Business, eh. Maybe it's time to go open source and fully distributed peer-to-peer. Something like Tox[0] or SimpleX[1].

The (actual) solution should be to fix legislation to adequate protect privacy, because they'll attack this next.

But meantime, a technical solution is better than nothing.

0. https://tox.chat/

1. https://simplex.chat/

  • > Hi Mom, please install this peer to peer dark net chat to talk to me in the future, thanks Oh honey, why don't we just use iMessage instead. Thx bye.

    • I have been successful in getting non-technical people onto Signal. As far as a technical product goes, Signal is kindof shit (among other things: no support for non-Debian-based Linux forcing users to use sketchy third party repos when they are a massive target for backdoors, really shitty UX for backups), but it gets the job done and seems to have robust encryption from what other people say (I am not qualified to evaluate this myself).

      If a P2P solution that solved the aforementioned Signal issues were to have excellent UX, then that could probably work.

      Lastly, what counts as "excellent UX" for technical and non-technical people seems to differ.

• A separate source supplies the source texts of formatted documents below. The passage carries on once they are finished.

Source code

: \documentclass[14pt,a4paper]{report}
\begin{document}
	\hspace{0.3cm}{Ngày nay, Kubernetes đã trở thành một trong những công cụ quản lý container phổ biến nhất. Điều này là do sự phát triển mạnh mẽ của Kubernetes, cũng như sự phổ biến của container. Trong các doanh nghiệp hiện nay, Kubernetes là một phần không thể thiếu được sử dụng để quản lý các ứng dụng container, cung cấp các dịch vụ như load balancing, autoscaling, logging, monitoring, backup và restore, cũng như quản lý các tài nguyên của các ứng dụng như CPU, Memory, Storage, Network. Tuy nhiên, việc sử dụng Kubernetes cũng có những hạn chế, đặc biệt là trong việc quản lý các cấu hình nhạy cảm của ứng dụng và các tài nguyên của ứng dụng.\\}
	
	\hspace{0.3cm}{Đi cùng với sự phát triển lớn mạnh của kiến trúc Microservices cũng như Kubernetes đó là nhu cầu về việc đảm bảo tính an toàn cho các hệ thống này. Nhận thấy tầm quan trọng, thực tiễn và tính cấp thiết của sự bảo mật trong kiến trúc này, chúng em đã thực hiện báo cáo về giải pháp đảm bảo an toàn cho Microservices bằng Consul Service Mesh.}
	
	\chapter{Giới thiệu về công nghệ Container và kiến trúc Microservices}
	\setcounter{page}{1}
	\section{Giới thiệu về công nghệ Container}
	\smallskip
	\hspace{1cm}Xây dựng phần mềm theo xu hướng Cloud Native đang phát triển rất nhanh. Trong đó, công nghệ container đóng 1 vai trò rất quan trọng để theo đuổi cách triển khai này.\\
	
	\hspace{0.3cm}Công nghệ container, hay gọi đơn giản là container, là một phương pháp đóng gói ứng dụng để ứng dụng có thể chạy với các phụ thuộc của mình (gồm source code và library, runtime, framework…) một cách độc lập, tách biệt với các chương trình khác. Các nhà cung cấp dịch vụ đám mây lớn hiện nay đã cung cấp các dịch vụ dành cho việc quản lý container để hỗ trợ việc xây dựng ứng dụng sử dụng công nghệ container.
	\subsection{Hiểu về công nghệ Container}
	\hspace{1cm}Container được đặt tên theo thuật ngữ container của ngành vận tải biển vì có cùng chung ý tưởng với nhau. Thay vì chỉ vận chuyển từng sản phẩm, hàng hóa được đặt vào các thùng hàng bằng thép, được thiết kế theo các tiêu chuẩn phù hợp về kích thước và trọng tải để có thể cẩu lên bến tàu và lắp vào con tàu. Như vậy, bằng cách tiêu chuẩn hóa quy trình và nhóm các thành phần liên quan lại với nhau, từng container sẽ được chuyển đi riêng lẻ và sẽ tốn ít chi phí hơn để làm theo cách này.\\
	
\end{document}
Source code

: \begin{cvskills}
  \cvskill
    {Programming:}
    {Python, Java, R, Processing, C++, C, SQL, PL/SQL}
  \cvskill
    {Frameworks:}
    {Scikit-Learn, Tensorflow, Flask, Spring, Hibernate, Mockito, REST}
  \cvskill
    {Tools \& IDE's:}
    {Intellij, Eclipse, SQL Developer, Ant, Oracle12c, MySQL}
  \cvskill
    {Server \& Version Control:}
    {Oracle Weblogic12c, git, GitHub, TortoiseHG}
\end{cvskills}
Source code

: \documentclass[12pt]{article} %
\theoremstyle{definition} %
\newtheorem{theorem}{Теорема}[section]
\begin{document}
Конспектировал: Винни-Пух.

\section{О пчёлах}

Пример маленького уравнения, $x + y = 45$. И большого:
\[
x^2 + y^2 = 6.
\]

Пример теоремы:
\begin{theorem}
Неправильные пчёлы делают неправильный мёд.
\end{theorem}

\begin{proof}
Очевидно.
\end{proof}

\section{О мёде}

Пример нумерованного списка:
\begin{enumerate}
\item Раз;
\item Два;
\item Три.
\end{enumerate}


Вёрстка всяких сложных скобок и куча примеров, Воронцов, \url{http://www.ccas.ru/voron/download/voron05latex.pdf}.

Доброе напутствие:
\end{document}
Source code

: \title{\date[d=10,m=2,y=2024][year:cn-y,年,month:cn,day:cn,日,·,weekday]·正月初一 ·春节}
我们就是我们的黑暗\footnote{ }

For example, I consider Discord and Slack to be quite intuitive and easy to use, but multiple technical people have expressed to me that they find it to be very confusing and that they prefer other solutions, such as GroupMe in one example. To me, GroupMe shoving the SMS paradigm into something that's fundamentally not SMS is more confusing and poor UX, but to these non-technical people that seems easy. I suspect that Signal's shortcomings that I perceive are an example of this: making UX trade-offs that work great for non-technical people but are less good for technical people. I'm not sure what these specific UX trade-offs are, but I suspect that it's something akin to having a conceptually sound underlying model (like Discord or Slack servers/workspaces and channels), versus having really obvious "CLICK HERE TO NOT FUSS" buttons like GroupMe, while having graceful failures for non-technical users that can't even figure that out (like just pretending to be SMS in GroupMe's case if you can't figure out how to install an app, or don't want to put that effort in, something that many people know how to use).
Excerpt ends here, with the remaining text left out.